Résoudre ses problèmes est comme une seconde nature. Et peut-être même, pas seulement humaine. Nous avons un désir incessant de comprendre, à la fois le monde et nous-mêmes, ne serait-ce que de donner un sens à notre existence !
Et vous savez quoi ? Ces réponses que nous exigeons de nous-mêmes et des autres ordonnent nos émotions et par là, nos actions, et bien-sûr, elles déterminent nos relations. On est anxieux, on n’est sûr de rien, mais pas seulement : nous avons aussi nos moments d’allégresse. Nous avons tant besoin de cette lumière pour que s’écoule la pénombre des incertitudes, c’est plus qu’un désir, une nécessité.
Face à une œuvre dramatique, nous sommes dans le même engagement tant émotionnel qu’intellectuel. Certaines scènes, pour être efficaces, imposent de la tension, c’est-à-dire un doute et de l’incertitude. Pourquoi résoudre dans la foulée une situation conflictuelle ? Comme dans nos vies, elles durent. Et si nous retenons des informations, le lecteur/spectateur les anticipent. Que se passera-t-il ensuite ? se demande-t-il.
Quand un personnage cache ses intentions, ce qu’on perçoit confusément par ses contradictions et un comportement imprévisible, nous ressentons de la confusion. Que cherche-t-il ? se demande-t-on.

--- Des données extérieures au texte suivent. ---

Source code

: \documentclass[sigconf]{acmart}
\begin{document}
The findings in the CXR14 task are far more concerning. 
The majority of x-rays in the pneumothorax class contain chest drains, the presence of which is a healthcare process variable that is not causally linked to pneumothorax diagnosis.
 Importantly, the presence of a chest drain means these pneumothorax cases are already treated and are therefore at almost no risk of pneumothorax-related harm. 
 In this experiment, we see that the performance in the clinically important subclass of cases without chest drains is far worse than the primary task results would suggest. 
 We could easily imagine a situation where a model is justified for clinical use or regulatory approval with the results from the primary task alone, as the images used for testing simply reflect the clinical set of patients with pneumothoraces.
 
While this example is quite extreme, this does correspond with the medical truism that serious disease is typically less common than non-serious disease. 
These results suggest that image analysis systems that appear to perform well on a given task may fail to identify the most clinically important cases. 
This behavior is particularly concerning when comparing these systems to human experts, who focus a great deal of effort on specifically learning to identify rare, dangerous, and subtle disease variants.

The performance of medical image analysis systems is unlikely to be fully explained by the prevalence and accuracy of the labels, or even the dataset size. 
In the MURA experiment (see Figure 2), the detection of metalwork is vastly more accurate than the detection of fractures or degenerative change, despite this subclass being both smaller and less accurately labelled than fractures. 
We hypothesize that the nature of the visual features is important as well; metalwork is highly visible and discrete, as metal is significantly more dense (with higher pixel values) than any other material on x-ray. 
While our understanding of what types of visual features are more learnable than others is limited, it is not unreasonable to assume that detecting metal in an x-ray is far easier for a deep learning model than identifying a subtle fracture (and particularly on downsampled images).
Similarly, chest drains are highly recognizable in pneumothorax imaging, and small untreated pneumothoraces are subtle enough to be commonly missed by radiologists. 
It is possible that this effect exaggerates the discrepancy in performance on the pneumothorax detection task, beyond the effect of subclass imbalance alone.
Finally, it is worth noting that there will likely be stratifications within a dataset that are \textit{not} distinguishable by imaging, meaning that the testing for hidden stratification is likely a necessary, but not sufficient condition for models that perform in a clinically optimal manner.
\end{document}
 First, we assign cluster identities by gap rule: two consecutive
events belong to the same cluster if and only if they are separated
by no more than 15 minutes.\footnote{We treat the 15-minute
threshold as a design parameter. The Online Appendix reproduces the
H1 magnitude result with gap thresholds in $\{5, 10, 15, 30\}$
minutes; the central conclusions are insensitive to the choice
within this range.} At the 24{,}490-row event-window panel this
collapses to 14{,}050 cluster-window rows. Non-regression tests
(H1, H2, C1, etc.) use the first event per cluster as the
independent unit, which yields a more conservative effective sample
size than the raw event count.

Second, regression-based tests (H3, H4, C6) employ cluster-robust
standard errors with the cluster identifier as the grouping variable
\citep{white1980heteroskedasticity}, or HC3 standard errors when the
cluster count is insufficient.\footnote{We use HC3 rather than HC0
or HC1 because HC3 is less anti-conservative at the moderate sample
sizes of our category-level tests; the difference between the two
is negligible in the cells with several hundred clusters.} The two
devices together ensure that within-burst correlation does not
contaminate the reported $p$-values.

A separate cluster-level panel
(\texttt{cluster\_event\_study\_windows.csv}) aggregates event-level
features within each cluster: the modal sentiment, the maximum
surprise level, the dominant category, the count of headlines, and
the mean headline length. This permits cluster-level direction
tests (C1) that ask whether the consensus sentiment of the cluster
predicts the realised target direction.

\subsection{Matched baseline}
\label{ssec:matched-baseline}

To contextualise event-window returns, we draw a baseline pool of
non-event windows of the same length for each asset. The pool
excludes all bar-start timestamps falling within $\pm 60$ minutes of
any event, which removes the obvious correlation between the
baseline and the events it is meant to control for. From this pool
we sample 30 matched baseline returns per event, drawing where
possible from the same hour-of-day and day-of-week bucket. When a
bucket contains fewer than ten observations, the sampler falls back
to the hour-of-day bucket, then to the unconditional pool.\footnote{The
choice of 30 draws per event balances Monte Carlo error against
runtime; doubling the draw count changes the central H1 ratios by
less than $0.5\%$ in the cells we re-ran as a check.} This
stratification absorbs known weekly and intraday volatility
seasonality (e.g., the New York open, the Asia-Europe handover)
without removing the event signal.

Bien plus qu’anticiper, nous imaginons des solutions. La tâche de l’autrice et de l’auteur est de provoquer cette incertitude quant aux résultats. Mais nous, on veut de l’harmonie. L’auteur nous fait suivre des sentiers sur lesquels nous nous abreuvons de mots puisés dans une source qui nourrit et transforme. Artisans des mots, l’autrice et l’auteur modifient la matière dramatique pour produire de l’ambiguïté. The Farewell (2019) de Lulu Wang est exemplaire. Le conflit intime qui anime Billi est essentiellement moral, entre vérité et incertitude. Doit-elle jouer le jeu comme tous les autres et ne pas révéler à la grand-mère son état de moribonde ? C’est un questionnement qui ne nous étonne pas.
Comme Lulu Wang retarde la réponse, cela crée une dynamique entre nous et les dilemmes des personnages.
Nous suspendons temporairement notre jugement critique afin de profiter pleinement du spectacle. Ce qui veut dire que nous ne sommes plus des observateurs. C’est carrément du vécu auquel on nous convie. Tout comme le ferait un tableau, l’esthétique d’une scène ou d’une séquence parle à notre esprit, à chacun le sien. Nous ne sommes pas passifs, nous ressentons quelque chose, globalement similaire, toutefois, avec quelques différences, car, ce qui nous distingue, c’est que nous ne vivons pas exactement la même vie, alors, quand quelque chose est suffisamment puissant pour nous atteindre au cœur, côté passion, on réagit à notre manière, sincère d’ailleurs.
Plutôt que de chercher une cause solide à ce qu’il se passe maintenant, lions nos scènes par l’émotion. Il n’y a rien de plus fluide qu’une émotion. 107 Mothers (2021) de Péter Kerekes fonctionne précisément comme cela. Ne cherchez pas d’intrigue linéaire : seules les émotions et les relations de ces femmes justifient les scènes et les séquences. L’émotion, c’est l’assurance de la participation.
Et celle-ci, c’est comme pénétrer dans une forêt à la tombée du jour. Tout est encore perceptible, pourtant, la pénombre s’épaissit, on devine le cours de la rivière, mais on n’en identifie pas la source. Et cette tension est enivrante, on se laisse prendre au jeu de l’autrice et de l’auteur, nous marchons à l’intérieur du récit. On s’implique davantage, on reconnaît ce par quoi passent les personnages : anxiété, émotion, jubilation… nous sommes devenus familiers du récit.
Il fut un temps où le résultat de la tragédie était une purgation des passions ; pendant longtemps et encore aujourd’hui, on accuse nos passions de nous distraire de la bonne conduite ; le problème n’est plus là, car, ce que le lecteur/spectateur veut entendre en lui est un apaisement après l’attente devenue palpable de la résolution du récit (au climax, l’ultime affrontement, ou au dénouement).
Évitons de le frustrer, donnons-lui au moins quelques matières qu’ils puissent ruminer, quelque chose qui le retienne encore un peu dans le récit bien après sa conclusion. Délivrons-le des tourments que nous avons pris le malin plaisir de lui inspirer.